O Tesauro foi uma das bases mais “fáceis” de conseguir (chegou na quarta-feira, 2º dia da maratona) mas descobrimos que ela não nos serve… sinceramente a achamos insuficiente/pobre. Os relacionamentos que a base proporciona não conduzem a temas correlacionados e conduzem a certas hierarquias superiores que às vezes nos fazem perder o significado semântico que nos interessa. Exemplo: a palavra “mulher” tão tem palavras abaixo de si, nem acima, porém, relaciona-se com a palavra “cônjuge” em mesmo nível, que por sua vez está abaixo do termo “direito de família”. O mesmo ocorre com a palavra homem. Ao procurar a palavra “mãe” ratifica-se o fato de que esta não está relacionada com mulher. Nem gravidez. Nem violência doméstica. Deu para perceber que a taxonomia não ia nos ajudar no sentido de formar grupos de palavras que representassem determinadas temáticas, certo? Assim, foi interessante conhecer o Tesauro mas resolvemos que faríamos a contagem das palavras-chaves constantes na indexação das proposições e faríamos a análise a partir daí. Trata-se de uma análise mais automática do que pensávamos e com menos riqueza semântica, mas é o que é possível ser feito.

Então, bastava ir ao XML, buscar as proposições e começar a trabalhar com as palavras-chaves para os gráficos nascerem… Contudo, descobrimos que a base de dados de que dispúnhamos não contava exatamente com o campo das indexações. Ok, avisamos isso a Centro de Informática da Câmara (CENIN), pedimos que essa base fosse completa e fomos atrás das biografias. Lá estavam elas, lindas, com fotos e histórias das pessoas que fizeram muito da nossa história. Procuramos pelo campo sexo e nada… Procuramos por gênero e nada… Parece trote de faculdade? Não, foi verdade mesmo. Esta base também tinha tudo menos os campos primários que precisávamos. Avisamos este fato também e novamente pedimos completude da base. A esta altura já estávamos na quinta-feira e já faláramos com o Claudio*, o Rodolfo* e o Carlos* do CENIN. Confesso que pressionamos mesmo os funcionários. Sim, esse é o nosso papel. Estamos numa maratona, numa imersão de programação na casa que felizmente se abriu para a cultura hacker. Nosso papel é fazer o máximo possível para que nossa presença aqui deixe alguma marca e abra espaço para alguma mudança. Não é nossa função passar inócuos, pois se assim o fosse, por que estaríamos aqui? Por que voltaríamos aqui? Ainda na saga dos dados é preciso dizer que sabemos que muitas vezes há vontade do corpo técnico em colaborar, há competência para isso. Mas é preciso de autorizações burocráticas cujo fundo é político.

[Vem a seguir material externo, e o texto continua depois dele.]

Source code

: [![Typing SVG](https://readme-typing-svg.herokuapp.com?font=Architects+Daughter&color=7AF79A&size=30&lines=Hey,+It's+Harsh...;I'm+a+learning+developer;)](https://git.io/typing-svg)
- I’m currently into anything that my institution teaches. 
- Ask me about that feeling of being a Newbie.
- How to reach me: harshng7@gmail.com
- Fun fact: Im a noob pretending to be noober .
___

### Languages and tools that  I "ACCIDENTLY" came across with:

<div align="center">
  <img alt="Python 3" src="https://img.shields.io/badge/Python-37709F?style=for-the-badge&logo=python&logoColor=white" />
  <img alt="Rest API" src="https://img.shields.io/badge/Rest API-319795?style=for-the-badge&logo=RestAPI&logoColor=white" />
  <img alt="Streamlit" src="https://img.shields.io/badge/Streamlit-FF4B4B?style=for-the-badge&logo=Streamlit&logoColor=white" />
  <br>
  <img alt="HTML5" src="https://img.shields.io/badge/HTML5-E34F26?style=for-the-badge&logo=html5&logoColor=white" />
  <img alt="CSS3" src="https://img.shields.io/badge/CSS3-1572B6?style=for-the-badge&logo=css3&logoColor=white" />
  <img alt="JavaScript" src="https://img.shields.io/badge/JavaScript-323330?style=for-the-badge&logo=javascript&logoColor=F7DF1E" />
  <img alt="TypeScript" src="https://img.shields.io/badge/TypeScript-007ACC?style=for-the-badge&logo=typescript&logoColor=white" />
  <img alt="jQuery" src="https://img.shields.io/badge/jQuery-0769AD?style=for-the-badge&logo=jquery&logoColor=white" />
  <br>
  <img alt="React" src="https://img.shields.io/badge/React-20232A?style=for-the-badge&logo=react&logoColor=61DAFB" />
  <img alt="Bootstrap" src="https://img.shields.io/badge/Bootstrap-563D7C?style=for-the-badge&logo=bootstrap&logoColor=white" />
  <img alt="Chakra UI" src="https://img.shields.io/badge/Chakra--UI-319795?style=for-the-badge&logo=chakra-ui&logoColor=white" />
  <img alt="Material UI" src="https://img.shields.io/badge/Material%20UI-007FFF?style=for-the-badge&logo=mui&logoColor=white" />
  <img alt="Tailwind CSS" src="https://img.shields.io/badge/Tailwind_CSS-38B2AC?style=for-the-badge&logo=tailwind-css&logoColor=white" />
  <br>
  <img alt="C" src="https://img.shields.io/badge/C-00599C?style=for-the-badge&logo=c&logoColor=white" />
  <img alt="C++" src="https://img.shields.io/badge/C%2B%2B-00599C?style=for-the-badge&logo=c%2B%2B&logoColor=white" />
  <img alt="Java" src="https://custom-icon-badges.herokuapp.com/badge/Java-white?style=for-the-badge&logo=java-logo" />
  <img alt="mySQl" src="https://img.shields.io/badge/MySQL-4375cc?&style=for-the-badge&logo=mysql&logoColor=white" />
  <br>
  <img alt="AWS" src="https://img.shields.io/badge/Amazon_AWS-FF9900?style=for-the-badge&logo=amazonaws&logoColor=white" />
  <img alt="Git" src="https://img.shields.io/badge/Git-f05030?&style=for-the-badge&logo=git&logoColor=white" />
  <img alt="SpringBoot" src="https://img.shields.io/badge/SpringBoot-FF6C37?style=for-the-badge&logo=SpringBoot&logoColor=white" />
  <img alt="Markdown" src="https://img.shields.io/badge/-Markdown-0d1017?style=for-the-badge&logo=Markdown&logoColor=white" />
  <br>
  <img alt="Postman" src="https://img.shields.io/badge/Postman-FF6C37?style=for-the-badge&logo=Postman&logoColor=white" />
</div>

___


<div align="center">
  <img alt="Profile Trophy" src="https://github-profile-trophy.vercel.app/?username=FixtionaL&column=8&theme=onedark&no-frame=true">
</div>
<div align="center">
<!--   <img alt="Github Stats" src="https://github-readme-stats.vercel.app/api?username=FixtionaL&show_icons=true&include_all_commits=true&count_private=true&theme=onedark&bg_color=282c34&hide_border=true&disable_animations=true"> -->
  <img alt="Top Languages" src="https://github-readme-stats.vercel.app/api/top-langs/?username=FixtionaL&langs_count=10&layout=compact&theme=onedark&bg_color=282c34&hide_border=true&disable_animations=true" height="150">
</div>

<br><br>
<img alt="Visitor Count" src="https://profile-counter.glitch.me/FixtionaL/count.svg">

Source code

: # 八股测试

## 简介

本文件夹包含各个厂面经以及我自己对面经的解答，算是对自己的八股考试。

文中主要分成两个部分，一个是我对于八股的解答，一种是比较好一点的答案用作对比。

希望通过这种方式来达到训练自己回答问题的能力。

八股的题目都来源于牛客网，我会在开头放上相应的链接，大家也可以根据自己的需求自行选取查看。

E falando em política, destacado foi o contexto político que nos rodeou estes dias. Visitamos os plenários da Câmara e do Senado exatamente em 29/outubro/2013, quando nossa Constituição Federal fez 25 anos e cuja comemoração vai além disso per si e representa a comemoração do período democrático contínuo mais longo da história do nosso país. Foi uma sensação muito contraditória “comemorar” o aniversário de um quarto de século da Constituição Cidadã que veio brindar-nos com democracia e direito de expressão em dois plenários que continham as seguintes instruções a cidadãos(ãs) nas galerias: “proibido manifestar-se”. Além disso, só eu acho uma enorme contradição haver um crucifixo na parede atrás na mesa diretora das duas casas lesgislativas mesmo num Estado laico?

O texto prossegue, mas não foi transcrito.